Animal sanctuary near Acton, California, United States

Shambala Preserve is an animal sanctuary established in 1972 and located in Acton, California, a desert community 10 mi southwest of Palmdale, off of California State Route 14 and 40 mi north of Los Angeles. Shambala is maintained by the Roar Foundation and was founded by actress Tippi Hedren in 1983.

==Animals==
Shambala cares for endangered exotic big cats such as African lions, Siberian tigers and Bengal tigers, leopards, servals, mountain lions, bobcats, plus a lynx, a Florida panther, and a liger. Shambala is accredited by the American Sanctuary Association.

Most of the animals at Shambala were born in captivity, orphans, are no longer wanted at circuses or zoos, or are given up by private owners who could no longer care for them. For example, Shambala became the new home for Michael Jackson’s two Bengal tigers, Sabu and Thriller, after he decided to close his zoo at his Neverland Valley Ranch in Los Olivos, California.

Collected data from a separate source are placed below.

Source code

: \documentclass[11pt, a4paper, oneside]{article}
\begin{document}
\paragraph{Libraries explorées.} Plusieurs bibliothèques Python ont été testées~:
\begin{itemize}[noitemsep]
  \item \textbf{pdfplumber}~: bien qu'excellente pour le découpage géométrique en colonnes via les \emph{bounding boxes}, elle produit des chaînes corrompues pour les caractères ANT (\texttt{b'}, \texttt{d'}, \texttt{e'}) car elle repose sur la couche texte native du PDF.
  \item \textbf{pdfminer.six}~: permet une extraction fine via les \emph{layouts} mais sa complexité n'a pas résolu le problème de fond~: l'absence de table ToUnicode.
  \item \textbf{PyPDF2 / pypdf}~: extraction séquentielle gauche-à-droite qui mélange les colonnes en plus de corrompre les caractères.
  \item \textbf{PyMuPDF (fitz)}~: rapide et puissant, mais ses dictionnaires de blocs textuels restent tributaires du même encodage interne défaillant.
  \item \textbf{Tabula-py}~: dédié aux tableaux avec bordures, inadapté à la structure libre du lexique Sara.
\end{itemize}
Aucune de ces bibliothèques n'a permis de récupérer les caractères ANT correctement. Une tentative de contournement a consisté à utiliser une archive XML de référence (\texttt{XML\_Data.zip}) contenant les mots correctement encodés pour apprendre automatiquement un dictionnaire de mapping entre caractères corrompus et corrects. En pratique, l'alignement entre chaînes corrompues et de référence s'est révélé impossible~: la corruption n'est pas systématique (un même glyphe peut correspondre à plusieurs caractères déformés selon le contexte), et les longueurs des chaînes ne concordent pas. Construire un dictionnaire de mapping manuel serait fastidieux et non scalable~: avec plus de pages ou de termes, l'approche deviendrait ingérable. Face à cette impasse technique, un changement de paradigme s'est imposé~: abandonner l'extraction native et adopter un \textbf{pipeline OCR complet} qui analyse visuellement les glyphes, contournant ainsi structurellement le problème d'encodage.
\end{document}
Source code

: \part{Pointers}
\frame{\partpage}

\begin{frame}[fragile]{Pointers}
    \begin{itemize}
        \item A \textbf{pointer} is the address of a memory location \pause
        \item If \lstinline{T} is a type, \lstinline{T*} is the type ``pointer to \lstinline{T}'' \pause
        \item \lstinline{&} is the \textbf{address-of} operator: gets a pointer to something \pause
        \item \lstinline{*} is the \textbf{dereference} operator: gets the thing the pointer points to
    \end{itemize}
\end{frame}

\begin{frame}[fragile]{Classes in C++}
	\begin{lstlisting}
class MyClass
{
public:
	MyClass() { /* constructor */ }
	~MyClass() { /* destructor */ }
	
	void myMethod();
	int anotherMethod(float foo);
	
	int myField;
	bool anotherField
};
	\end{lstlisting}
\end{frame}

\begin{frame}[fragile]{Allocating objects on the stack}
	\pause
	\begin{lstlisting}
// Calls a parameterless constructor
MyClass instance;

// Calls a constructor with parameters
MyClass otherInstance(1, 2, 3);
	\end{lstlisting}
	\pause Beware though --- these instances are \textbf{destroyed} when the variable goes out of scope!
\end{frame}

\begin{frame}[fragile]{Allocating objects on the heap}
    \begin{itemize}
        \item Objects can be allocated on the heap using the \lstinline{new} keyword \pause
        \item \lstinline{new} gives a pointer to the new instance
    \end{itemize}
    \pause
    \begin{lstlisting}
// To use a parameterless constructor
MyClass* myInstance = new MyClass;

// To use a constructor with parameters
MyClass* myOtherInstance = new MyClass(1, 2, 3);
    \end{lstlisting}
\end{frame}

The animals have not been raised by their own species in nature, and are not adapted to life in the wild, therefore they are human-dependent for their needs. Shambala provides expert veterinarians for care. Carefully planned diets are supplied by Natural Balance Pet Foods.

Shambala Preserve was also home to a pair of African bush elephants (Loxodonta a. africana) named Timbo and Kura; despite Asian elephants (Elaphus maximus) being far more commonly tamed and trained, Timbo had nonetheless starred in Hedren’s and her husband’s film Roar, as well as a documentary known as "The Elephant Man" (known also as "Tusks and Tattoos"), in which the elephant's relationship with his caretaker, Chris Gallucci, was explored. Timbo, one of the largest bull elephants ever recorded in captivity, was brought to the preserve in 1972, and died of natural causes at age 48 in 2005. Kura, meanwhile, died in 2000 at the age of 41.

==Staff==
The current president is Tippi Hedren and vice-president is Stephen Shultz. Advisory board members have included: Loni Anderson, Melanie Griffith (Tippi Hedren's daughter), Lily Tomlin, Steve Valentine, Donald Spoto, and Betty White. Veterinarians include: Jon J. Bernstein, DVM; Gay Naditch, DVM; and Chris Cauble, DVM. While Shambala welcomes all volunteers, none work directly with the animals.